There are three issues to consider these days if you want to study for a Masters degree. Given that your first degree is good enough, they are: what do you want to study? Where you want to study? And how deep are your pockets?
Students have long had to pay differing amounts for different subjects at postgraduate level, and international students have been charged more, but a gap has now developed in the cost of similar Masters courses at different institutions.
Say you have developed an interest in international relations. You may consider studying for an MA in international studies at Leeds University at £3,200 a year full-time, or an MA in European and global politics at Nottingham University, costing £3,250 next year. An MA in international politics and Europe at Warwick University, however, will set you back around £6,800 next year, while an MSc in international relations at Bristol will cost you £5,500. A student keen to study in London would pay £4,500 to study for an MA in international relations at King's but nearly three times that amount - £12,936 - for an MSc in global politics at the London School of Economics.
Nicholas Barr, professor of public economics at the LSE, says the range of costs reflect differing demand and variations in what is on offer, rather than whether one course is necessarily better than another. But Susan Bassnett, professor in the centre for translation and comparative cultural studies at the University of Warwick, says research rankings are having an impact on student choice, and high prices seem to have little effect on application numbers. "For some people it is seen as a mark of quality. It's a bit like some people being perfectly happy to buy all their T-shirts at Primark while others insist on Dolce & Gabbana."
The Dolce & Gabbana of this market is the LSE, where the minimum cost of a full-time postgraduate degree is £8,790, rising to £16,686 for courses such as accounting and finance.
James Caspell, postgraduate students officer at the LSE's Students' Union, says he chose to study a Masters in political sociology there because he had already studied as an undergraduate at the school and the course options matched those he wanted to study. He is also aware that the LSE looks good on a CV and was lucky to be able to afford it because he had a well-paid part-time job. But he fears that many other well-qualified candidates will have been deterred.
"The LSE is profiteering from demand and as long as there are people willing to pay that amount of money they will carry on doing that," he says. "At the moment they are geared to maximising profit rather than getting the best students or responding to issues of widening participation."
Paul Johnson, deputy director of the LSE, says the school offers a premium product, and a significant proportion of the school's fee income goes towards scholarships. "Students are queuing up to study at the LSE because they recognise that it delivers high-quality teaching delivered by world-class faculty," he says. The highly international nature of the student and academic bodies and the cosmopolitan surroundings of London are added attractions. "It gives them both intellectual and market advantage as they go on to develop their future careers," he says.
Whether this advantage is worth paying more for is up to students to decide. A recent survey by the Times Higher Education Supplement found that the typical postgraduate fee at Imperial, University College London, Sheffield, Oxford, Manchester, Cardiff, Nottingham and Leeds universities was just above £3,000, while Edinburgh, Birmingham, Westminster and Middlesex universities charged around £4,000 a year, and Warwick and City universities about £5,000.

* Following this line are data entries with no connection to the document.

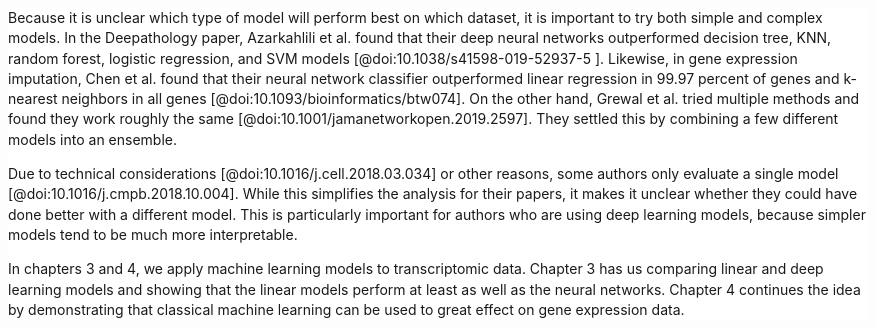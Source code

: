 Because it is unclear which type of model will perform best on which dataset, it is important to try both simple and complex models.
In the Deepathology paper, Azarkahlili et al. found that their deep neural networks outperformed decision tree, KNN, random forest, logistic regression, and SVM models [@doi:10.1038/s41598-019-52937-5 ].
Likewise, in gene expression imputation, Chen et al. found that their neural network classifier outperformed linear regression in 99.97 percent of genes and k-nearest neighbors in all genes [@doi:10.1093/bioinformatics/btw074].
On the other hand, Grewal et al. tried multiple methods and found they work roughly the same [@doi:10.1001/jamanetworkopen.2019.2597].
They settled this by combining a few different models into an ensemble.

Due to technical considerations [@doi:10.1016/j.cell.2018.03.034] or other reasons, some authors only evaluate a single model [@doi:10.1016/j.cmpb.2018.10.004].
While this simplifies the analysis for their papers, it makes it unclear whether they could have done better with a different model.
This is particularly important for authors who are using deep learning models, because simpler models tend to be much more interpretable.

In chapters 3 and 4, we apply machine learning models to transcriptomic data.
Chapter 3 has us comparing linear and deep learning models and showing that the linear models perform at least as well as the neural networks.
Chapter 4 continues the idea by demonstrating that classical machine learning can be used to great effect on gene expression data.
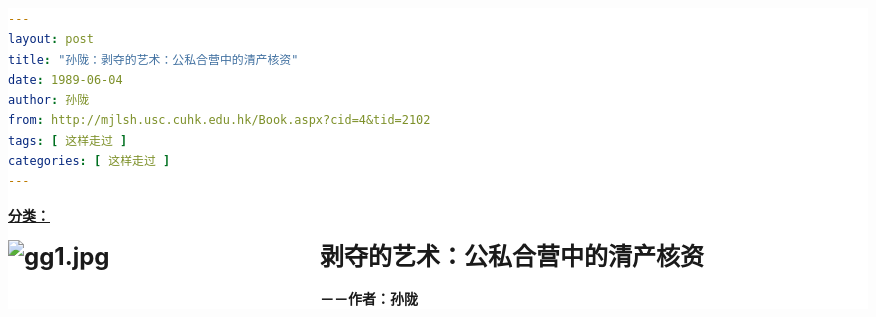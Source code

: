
 ```yaml
---
layout: post
title: "孙陇：剥夺的艺术：公私合营中的清产核资"
date: 1989-06-04
author: 孙陇
from: http://mjlsh.usc.cuhk.edu.hk/Book.aspx?cid=4&tid=2102
tags: [ 这样走过 ]
categories: [ 这样走过 ]
---
```


<div style="margin: 15px 10px 10px 0px;">
 <div>
  <span id="ctl00_ContentPlaceHolder1_chapter1_SubjectLabel" style="font-weight:bold;text-decoration:underline;">
   分类：
  </span>
 </div>
 <p>
  <strong>
   <font size="5">
    <img align="left" alt="gg1.jpg" border="0" height="523" src="http://mjlsh.usc.cuhk.edu.hk/medias/contents/2102/gg1.jpg" width="312"/>
   </font>
  </strong>
 </p>
 <p>
  <strong>
   <font size="5">
   </font>
  </strong>
 </p>
 <p>
  <strong>
   <font size="5">
   </font>
  </strong>
 </p>
 <p>
  <strong>
   <font size="5">
   </font>
  </strong>
 </p>
 <p>
  <strong>
   <font size="5">
   </font>
  </strong>
 </p>
 <p>
  <strong>
   <font size="5">
    剥夺的艺术：公私合营中的清产核资
   </font>
  </strong>
 </p>
 <p>
  <strong>
   －－作者：孙陇
  </strong>
 </p>
 <p>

Johnson says the LSE has set a fee level that reflects the cost of delivering teaching in the middle of London without making a loss. "We are amazed at some universities that offer Masters programmes at £3,000. Some are offering Masters programmes at below the real price," he says.
Malcolm McCrae, chair of the UK Council for Graduate Education and a former chair of Warwick University's graduate school, says five years ago Warwick calculated what it cost to deliver a Masters programme and as a result increased its charges by 15 to 20 per cent because of concern that they were being subsidised by undergraduates. "Many institutions said, 'Your thinking is absolutely right. You dive in and we will be right behind you,'" he says. "We dived in but nobody else followed."
This now looks likely to change. Helen Clapham, head of recruitment at Leeds, agrees that the LSE and Warwick are offering students a different proposition because of their international standing, but says that Leeds is in the process of reviewing its fees.
Other issues are forcing institutions to review fees. First, the growing popularity of postgraduate study. As the undergraduate population expands, students and employers see a further degree as a way to stand out. Second, as fees for undergraduate courses increase, institutions are being forced to look more closely at real teaching costs and price courses accordingly. The third aspect is the Bologna process, by which universities across the European Union are being encouraged to harmonise what they deliver. This will probably force students to take a Masters level course before embarking on a PhD and will put UK institutions in competition with those in the rest of Europe.
While none of these influences is likely to force the higher-charging institutions to drop fees, the current price gap is predicted to narrow as lower-charging institutions increase theirs to reflect real costs.
The result could have an interesting effect on the aspirations of future postgraduates. Johnson says LSE students tend to be highly motivated as a result of the hurdles they have had to jump, and have usually made careful calculations about their investment based on their future job prospects. Of the school's 8,000 students last year, more than 1,000 applied for a job at Goldman Sachs.